As with Orwell, Dickens and the Bible, people find in Michael Porter's work what they want to find. Rummage long enough in the 855 pages of his book, The Competitive Advantage of Nations, a four-year survey of successful industries in 10 countries, and you will find arguments to support any one of a number of economic standpoints.
The Toronto Star's David Crane calls it ''possibly the most important book on economic policy that will be published in the 1990s.'' This is odd, since one of Porter's main themes is the superiority of competition and open markets as a spur to innovation over carefully targeted subsidies, ''strategic alliances,'' protection, and almost everything else in Crane's canon. Yet Crane still deduces that ''what all this . . . [adds! up to is an industrial strategy.''
Nor has the enthusiasm of this arch-foe of free trade deterred the Business Council on National Issues and the federal government from lately splashing $1 million on Porter and his team of consultants to produce a similar study of Canada. But the council can hardly welcome another of his key findings, that extensive and intrusive regulation can also prod business to higher performance.
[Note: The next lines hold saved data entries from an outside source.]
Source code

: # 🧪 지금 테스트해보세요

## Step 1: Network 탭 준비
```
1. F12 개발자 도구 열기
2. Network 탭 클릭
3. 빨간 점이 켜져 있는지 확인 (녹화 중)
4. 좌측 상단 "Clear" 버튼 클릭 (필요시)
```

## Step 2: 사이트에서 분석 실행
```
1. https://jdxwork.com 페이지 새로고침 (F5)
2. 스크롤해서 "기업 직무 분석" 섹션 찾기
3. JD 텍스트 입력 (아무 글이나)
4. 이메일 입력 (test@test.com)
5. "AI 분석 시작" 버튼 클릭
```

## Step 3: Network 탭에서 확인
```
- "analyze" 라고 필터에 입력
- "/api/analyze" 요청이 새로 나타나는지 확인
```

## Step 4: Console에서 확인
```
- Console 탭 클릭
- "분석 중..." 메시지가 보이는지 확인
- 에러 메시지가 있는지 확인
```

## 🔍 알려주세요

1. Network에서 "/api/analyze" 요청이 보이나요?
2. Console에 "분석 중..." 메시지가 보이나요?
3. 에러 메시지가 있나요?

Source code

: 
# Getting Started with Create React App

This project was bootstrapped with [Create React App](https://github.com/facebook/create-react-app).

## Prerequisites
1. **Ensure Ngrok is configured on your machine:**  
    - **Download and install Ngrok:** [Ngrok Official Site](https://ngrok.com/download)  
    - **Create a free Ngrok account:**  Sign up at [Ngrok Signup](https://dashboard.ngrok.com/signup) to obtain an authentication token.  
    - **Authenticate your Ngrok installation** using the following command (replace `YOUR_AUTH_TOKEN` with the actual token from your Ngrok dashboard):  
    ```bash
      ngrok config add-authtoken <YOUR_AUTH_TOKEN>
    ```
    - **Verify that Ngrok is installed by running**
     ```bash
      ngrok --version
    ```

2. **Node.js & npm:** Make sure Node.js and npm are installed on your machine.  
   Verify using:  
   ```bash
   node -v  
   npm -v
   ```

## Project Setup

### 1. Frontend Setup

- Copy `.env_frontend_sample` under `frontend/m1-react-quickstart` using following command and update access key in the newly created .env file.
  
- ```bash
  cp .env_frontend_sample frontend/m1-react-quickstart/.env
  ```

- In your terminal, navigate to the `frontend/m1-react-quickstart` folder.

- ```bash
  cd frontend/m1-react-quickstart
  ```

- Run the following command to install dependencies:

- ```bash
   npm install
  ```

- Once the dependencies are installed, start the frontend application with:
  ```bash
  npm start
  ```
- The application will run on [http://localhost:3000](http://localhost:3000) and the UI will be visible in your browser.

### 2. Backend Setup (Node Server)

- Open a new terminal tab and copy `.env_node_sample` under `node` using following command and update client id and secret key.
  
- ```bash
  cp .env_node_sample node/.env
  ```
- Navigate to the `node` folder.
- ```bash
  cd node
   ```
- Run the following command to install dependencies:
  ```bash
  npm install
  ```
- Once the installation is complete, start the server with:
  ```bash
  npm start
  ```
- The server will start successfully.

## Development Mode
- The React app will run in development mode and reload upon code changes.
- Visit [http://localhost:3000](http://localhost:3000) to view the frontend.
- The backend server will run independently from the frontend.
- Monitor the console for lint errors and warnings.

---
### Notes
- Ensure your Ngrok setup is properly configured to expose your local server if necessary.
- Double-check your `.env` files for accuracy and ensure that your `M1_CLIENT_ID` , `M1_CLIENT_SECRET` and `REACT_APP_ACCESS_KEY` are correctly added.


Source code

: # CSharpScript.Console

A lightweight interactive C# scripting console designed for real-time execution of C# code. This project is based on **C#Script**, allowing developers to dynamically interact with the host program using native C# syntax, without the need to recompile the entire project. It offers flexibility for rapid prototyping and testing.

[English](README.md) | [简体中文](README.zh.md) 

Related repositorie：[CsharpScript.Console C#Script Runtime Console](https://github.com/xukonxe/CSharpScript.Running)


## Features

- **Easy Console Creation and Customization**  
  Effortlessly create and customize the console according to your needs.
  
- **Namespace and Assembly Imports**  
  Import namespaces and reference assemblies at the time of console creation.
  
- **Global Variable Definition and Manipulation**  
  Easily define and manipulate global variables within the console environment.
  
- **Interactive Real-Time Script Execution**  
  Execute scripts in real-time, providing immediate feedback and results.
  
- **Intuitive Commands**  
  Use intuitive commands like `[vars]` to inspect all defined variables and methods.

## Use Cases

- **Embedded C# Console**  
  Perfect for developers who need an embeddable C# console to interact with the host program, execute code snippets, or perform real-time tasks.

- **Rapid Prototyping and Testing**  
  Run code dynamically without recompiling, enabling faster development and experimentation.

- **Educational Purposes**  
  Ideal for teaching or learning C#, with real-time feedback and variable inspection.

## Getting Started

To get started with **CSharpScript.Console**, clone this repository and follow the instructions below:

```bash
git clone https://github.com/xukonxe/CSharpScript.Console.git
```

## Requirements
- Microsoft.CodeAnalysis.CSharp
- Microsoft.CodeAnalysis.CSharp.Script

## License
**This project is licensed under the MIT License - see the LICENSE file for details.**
Can it be that none of these people has actually read the book? Certainly the going is heavy: ''twice as long as Das Kapital and only half as funny,'' to quote the character in the Tom Stoppard play. But mixed in with profundities like ''no one managerial system is universally appropriate,'' and ''outstanding talent is a scarce resource in any nation'' is one real insight: that national economies still count for a great deal in an age of global markets, as the breeding ground for internationally competitive firms.
Not only do demanding local consumers, numerous local rivals, clusters of related and supporting industries, and constantly upgrading factors of production - the four points in Porter's famous ''diamond'' - provide the home base in which firms learn to compete abroad, but the nation-state remains the largest political unit within which free competition can be guaranteed (though not always - see Canadian Economic Community).
The weakest point of Porter's argument, however, is the recurring suggestion that for economic growth, disadvantages, natural or imposed, are really advantages. ''Much of Japan's success,'' he writes, ''can be traced to the country's economic disadvantages.'' Lacking abundant natural resources, Japanese firms were forced to develop skills and techologies needed to compete in advanced manufacturing.
Countries like Canada that are swimming in oil are apparently in big trouble. ''When there is an ample supply of cheap raw materials or abundant labor, companies can simply rest on these advantages . . . This makes it difficult to move beyond the advantage based on resources or to replace it.'' Well, yes. And countries that are warm fail to develop efficient heating systems. But that doesn't mean they'd prefer to be cold.
What's missing in all this is that we're richer than Japan, and the main reason we're richer is all those accursed resources. Japan is strong in manufacturing, not because adversity breeds pluck, but precisely because it is weak in resources: Nations that import resources will have a lower exchange rate than otherwise, which makes their manufactures more competitive.
Similarly, while it is interesting to learn that Sweden's auto safety standards gave Volvo the edge among baby-on-board yuppie consumers, or that Denmark's strict environmental laws led to international success in water-purification equipment and windmills, there is exactly zero policy lesson to be drawn from this. Yes, in these examples, regulations anticipated shifts in consumer demand. But they might just as easily have not.
Industrial strategy by regulation is no better than industrial strategy by subsidy: it still rests on the presumed ability of governments to pick winners. Porter thinks stringent environmental regulations would help the U.S. in pollution control and toxic waste cleanup, which, as he told one interviewer, ''are going to be huge industries in the future.'' Are they? Recent evidence, such as the defeat of California's ''Big Green'' initiative at the polls, suggests the public's environmental ardor is cooling.
There is still a good case for tough environmental laws - on environmental grounds. Regulations should be judged as regulations, not as export promotion gimmicks. And whatever benefits they bring, they also have costs. It may be true that blind people develop a more acute sense of hearing, but it does not follow that a good way to improve your hearing is to poke your eyes out.